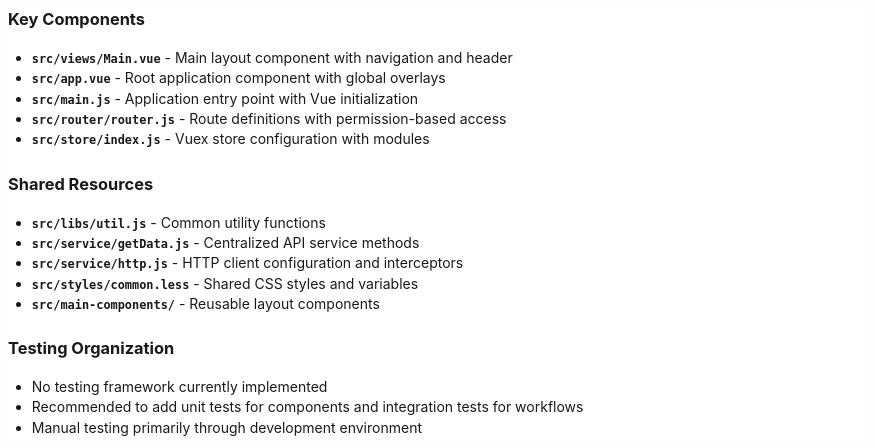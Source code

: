### Key Components

- **`src/views/Main.vue`** - Main layout component with navigation and header
- **`src/app.vue`** - Root application component with global overlays
- **`src/main.js`** - Application entry point with Vue initialization
- **`src/router/router.js`** - Route definitions with permission-based access
- **`src/store/index.js`** - Vuex store configuration with modules

### Shared Resources

- **`src/libs/util.js`** - Common utility functions
- **`src/service/getData.js`** - Centralized API service methods
- **`src/service/http.js`** - HTTP client configuration and interceptors
- **`src/styles/common.less`** - Shared CSS styles and variables
- **`src/main-components/`** - Reusable layout components

### Testing Organization

- No testing framework currently implemented
- Recommended to add unit tests for components and integration tests for workflows
- Manual testing primarily through development environment
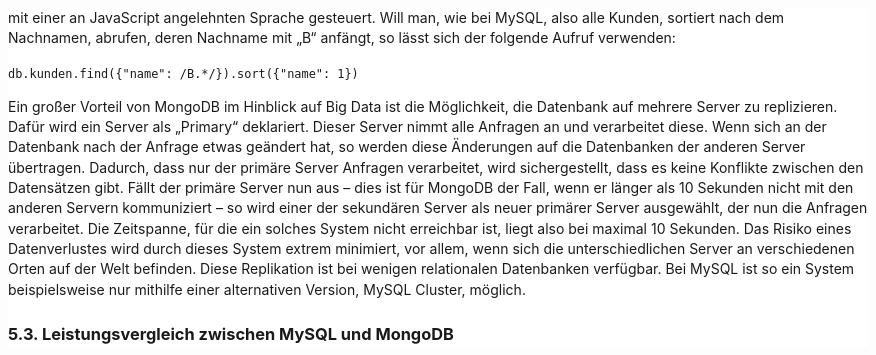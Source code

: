 mit einer an JavaScript angelehnten Sprache gesteuert. Will man, wie bei MySQL, also alle Kunden, sortiert nach dem Nachnamen, abrufen, deren Nachname mit „B“ anfängt, so lässt sich der folgende Aufruf verwenden:
```
db.kunden.find({"name": /B.*/}).sort({"name": 1})
```
Ein großer Vorteil von MongoDB im Hinblick auf Big Data ist die Möglichkeit, die Datenbank auf mehrere Server zu replizieren. Dafür wird ein Server als „Primary“ deklariert. Dieser Server nimmt alle Anfragen an und verarbeitet diese. Wenn sich an der Datenbank nach der Anfrage etwas geändert hat, so werden diese Änderungen auf die Datenbanken der anderen Server übertragen. Dadurch, dass nur der primäre Server Anfragen verarbeitet, wird sichergestellt, dass es keine Konflikte zwischen den Datensätzen gibt. Fällt der primäre Server nun aus – dies ist für MongoDB der Fall, wenn er länger als 10 Sekunden nicht mit den anderen Servern kommuniziert – so wird einer der sekundären Server als neuer primärer Server ausgewählt, der nun die Anfragen verarbeitet. Die Zeitspanne, für die ein solches System nicht erreichbar ist, liegt also bei maximal 10 Sekunden. Das Risiko eines Datenverlustes wird durch dieses System extrem minimiert, vor allem, wenn sich die unterschiedlichen Server an verschiedenen Orten auf der Welt befinden. Diese Replikation ist bei wenigen relationalen Datenbanken verfügbar. Bei MySQL ist so ein System beispielsweise nur mithilfe einer alternativen Version, MySQL Cluster, möglich.

### 5.3\. Leistungsvergleich zwischen MySQL und MongoDB
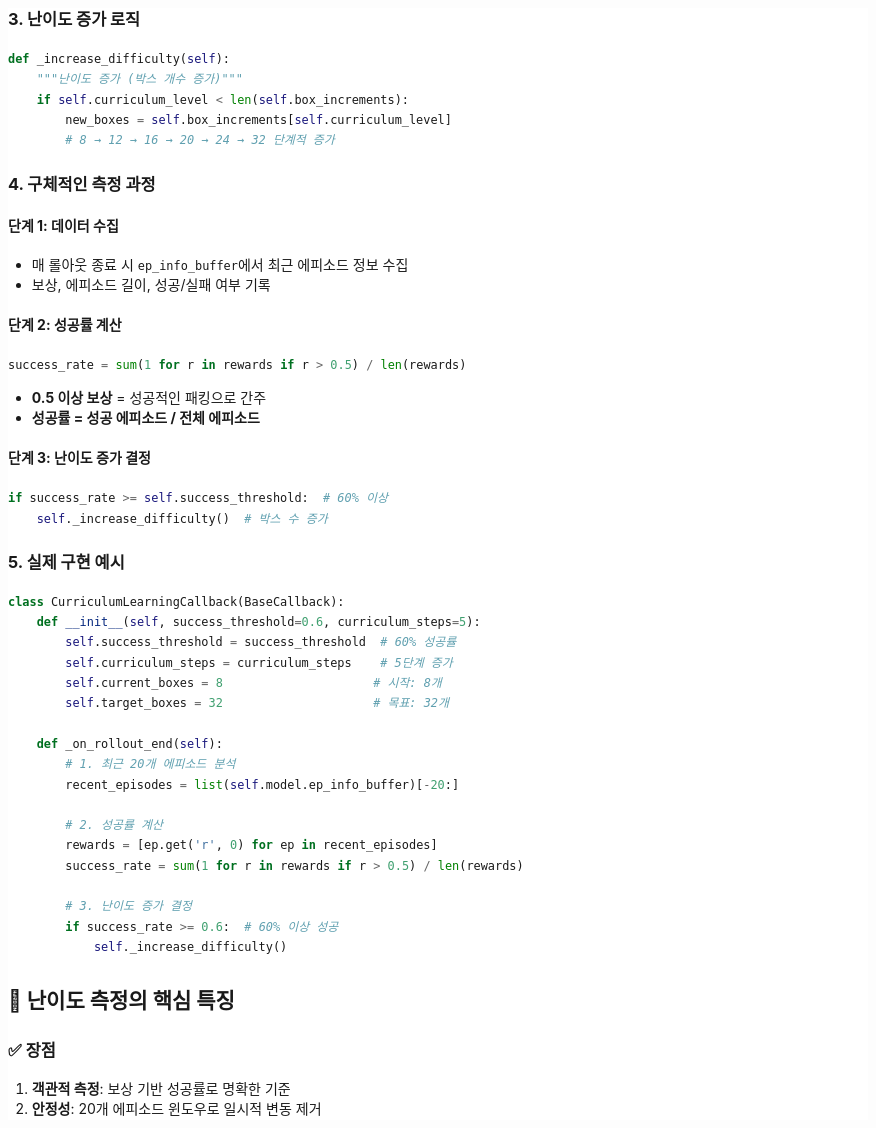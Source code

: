 ### 3. **난이도 증가 로직**

```python
def _increase_difficulty(self):
    """난이도 증가 (박스 개수 증가)"""
    if self.curriculum_level < len(self.box_increments):
        new_boxes = self.box_increments[self.curriculum_level]
        # 8 → 12 → 16 → 20 → 24 → 32 단계적 증가
```

### 4. **구체적인 측정 과정**

#### **단계 1: 데이터 수집**
- 매 롤아웃 종료 시 `ep_info_buffer`에서 최근 에피소드 정보 수집
- 보상, 에피소드 길이, 성공/실패 여부 기록

#### **단계 2: 성공률 계산**
```python
success_rate = sum(1 for r in rewards if r > 0.5) / len(rewards)
```
- **0.5 이상 보상** = 성공적인 패킹으로 간주
- **성공률 = 성공 에피소드 / 전체 에피소드**

#### **단계 3: 난이도 증가 결정**
```python
if success_rate >= self.success_threshold:  # 60% 이상
    self._increase_difficulty()  # 박스 수 증가
```

### 5. **실제 구현 예시**

```python
class CurriculumLearningCallback(BaseCallback):
    def __init__(self, success_threshold=0.6, curriculum_steps=5):
        self.success_threshold = success_threshold  # 60% 성공률
        self.curriculum_steps = curriculum_steps    # 5단계 증가
        self.current_boxes = 8                     # 시작: 8개
        self.target_boxes = 32                     # 목표: 32개
        
    def _on_rollout_end(self):
        # 1. 최근 20개 에피소드 분석
        recent_episodes = list(self.model.ep_info_buffer)[-20:]
        
        # 2. 성공률 계산
        rewards = [ep.get('r', 0) for ep in recent_episodes]
        success_rate = sum(1 for r in rewards if r > 0.5) / len(rewards)
        
        # 3. 난이도 증가 결정
        if success_rate >= 0.6:  # 60% 이상 성공
            self._increase_difficulty()
```

## 🎯 **난이도 측정의 핵심 특징**

### ✅ **장점**
1. **객관적 측정**: 보상 기반 성공률로 명확한 기준
2. **안정성**: 20개 에피소드 윈도우로 일시적 변동 제거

### WHAT THE EXERCISE ASKS:
Read the material above and copy out each line holding "einer".

### PROBLEM SOLUTION:
: mit einer an JavaScript angelehnten Sprache gesteuert. Will man, wie bei MySQL, also alle Kunden, sortiert nach dem Nachnamen, abrufen, deren Nachname mit „B“ anfängt, so lässt sich der folgende Aufruf verwenden:
Ein großer Vorteil von MongoDB im Hinblick auf Big Data ist die Möglichkeit, die Datenbank auf mehrere Server zu replizieren. Dafür wird ein Server als „Primary“ deklariert. Dieser Server nimmt alle Anfragen an und verarbeitet diese. Wenn sich an der Datenbank nach der Anfrage etwas geändert hat, so werden diese Änderungen auf die Datenbanken der anderen Server übertragen. Dadurch, dass nur der primäre Server Anfragen verarbeitet, wird sichergestellt, dass es keine Konflikte zwischen den Datensätzen gibt. Fällt der primäre Server nun aus – dies ist für MongoDB der Fall, wenn er länger als 10 Sekunden nicht mit den anderen Servern kommuniziert – so wird einer der sekundären Server als neuer primärer Server ausgewählt, der nun die Anfragen verarbeitet. Die Zeitspanne, für die ein solches System nicht erreichbar ist, liegt also bei maximal 10 Sekunden. Das Risiko eines Datenverlustes wird durch dieses System extrem minimiert, vor allem, wenn sich die unterschiedlichen Server an verschiedenen Orten auf der Welt befinden. Diese Replikation ist bei wenigen relationalen Datenbanken verfügbar. Bei MySQL ist so ein System beispielsweise nur mithilfe einer alternativen Version, MySQL Cluster, möglich.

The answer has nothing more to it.